Last year, I was finishing my facilitator training with TIMBo and preparing to facilitate my first group.  I didn’t do much marketing for it other than writing this very long email to the yoga studio about “my story.”  Frankly, after I wrote it and sent it out I wanted to hide under a rock.  I just told probably over one thousand people (some who I had never met) that I had issues.  It was a big step in vulnerability that I wasn’t able to stand in.  I was the emotional equivalent of a confused squirrel in the middle of the road darting back and forth.  Except I didn’t feel like I made it safely to the shoulder.  It felt like road kill.

I’ve got some more groups and more trainings in the bag now, and I’m about to start two more TIMBo groups.  I began remembering this email:  the terror writing it, the nausea after sending it out, and the consuming shame of knowing it was out there.  And I thought, “Maybe I can stand in it now.”  Maybe I can just safely cross the road knowing that I know how to get from point A to point B.  I might still feel the danger.  I might feel like I could be road kill, and I’m open to all of those things NOT happening.  So, here is that fateful email.  You may think it’s no big deal.  You might be shocked.  Either are okay.  I just ask that if you connect, resonate, relate, or empathize, let’s talk.  This program isn’t facilitated by perfect people, gurus, nuns, or medicine women (unless we do that in our spare time).  It’s facilitated by people like me:  who might feel like road kill but have chosen to stand and cross the street anyway.  We are on this journey with you, and we are here to help.

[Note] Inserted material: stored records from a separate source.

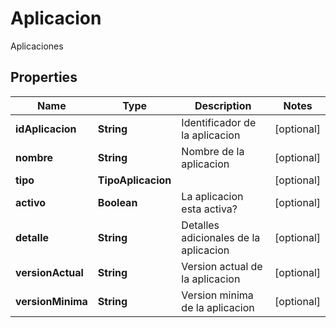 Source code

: 

# Aplicacion

Aplicaciones

## Properties

| Name | Type | Description | Notes |
|------------ | ------------- | ------------- | -------------|
|**idAplicacion** | **String** | Identificador de la aplicacion |  [optional] |
|**nombre** | **String** | Nombre de la aplicacion |  [optional] |
|**tipo** | **TipoAplicacion** |  |  [optional] |
|**activo** | **Boolean** | La aplicacion esta activa? |  [optional] |
|**detalle** | **String** | Detalles adicionales de la aplicacion |  [optional] |
|**versionActual** | **String** | Version actual de la aplicacion |  [optional] |
|**versionMinima** | **String** | Version minima de la aplicacion |  [optional] |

About two years ago I stumbled across the yogaHOPE website, read about their Trauma Informed Mind Body program (TIMBo), and had this flash of thought, “I need to be a part of this.”  Granted, I was not a yoga teacher at the time, I lived in Arkansas, assumed I would never be able to afford to travel to New England to receive training, and I really had no idea what their program even was.  I just read something about women, depression, and yoga, and knew I was on board.  So, here we are in present day, and I have completed my training and am preparing to start my own TIMBo group here in New Hampshire.  I find that it’s hard to fully explain what this program has done for me and all of the other women I have witnessed transforming before my own eyes.  Yet, I want to endeavor to communicate why this program is so important and what it can do for you.

When first embarking on my training, I wanted to help other women.  I did not want this work for myself.  That isn’t to say I was free from problems or had my life figured out.   I was depressed and anxiety-ridden, unable to leave my home for days at a time.  I binged regularly (more than once a week) on food and alcohol.  I was still grieving over the death of a parent.  I engaged in self harming behaviors and contemplated and even at times had planned my own suicide.  Yet, I was in denial.  All of these things were secrets.  Much of my energy was dedicated to building up a cheerful (or at least put-together) façade.  I never would dare to admit that I needed help because I thought that would have shown weakness.  I had convinced myself that my pain was too much of a burden to others, even the therapists I had paid to help me.

As I began to learn simple tools of the TIMBo program, I noticed changes within me.  I noticed I didn’t like how I felt when I binged.  My desire to numb my emotions with food, alcohol, and self-harm, diminished.  On the rare occasion that I had a panic attack, I had breathing techniques to help calm my body.  I began to accept the person I saw in the mirror.  I felt the weight of grief and bereavement lift from me.  Most importantly, I wanted to live.  I wanted to not only live, but thrive and experience everything the world had to offer me.  TIMBo didn’t give me advice or self-help platitudes.  It gave me concrete techniques and tools that showed me how to listen to my own body and make friends with my inner-critic.  This program didn’t magically take my problems away.  It taught me resilience in the face of my problems, and I conquered them on my own.

If you can relate to anything I’ve said, I want you to know that you are not alone, and that healing is possible.  This program was designed to be accessible for those who have endured trauma, yet it is available for any woman regardless of her history.  It has helped women in homeless shelters, prisons, in Haiti, and even here in yoga studios just like you.  If you feel stuck, overwhelmed, afraid, guilty, saddened, or even angry, this program can help with that.  Maybe you even aren’t sure why, but something about this program speaks to you like it did me and says, “I need to be a part of this.”  I encourage you to listen to that part of yourself that wants to heal, the part that longs to be at peace.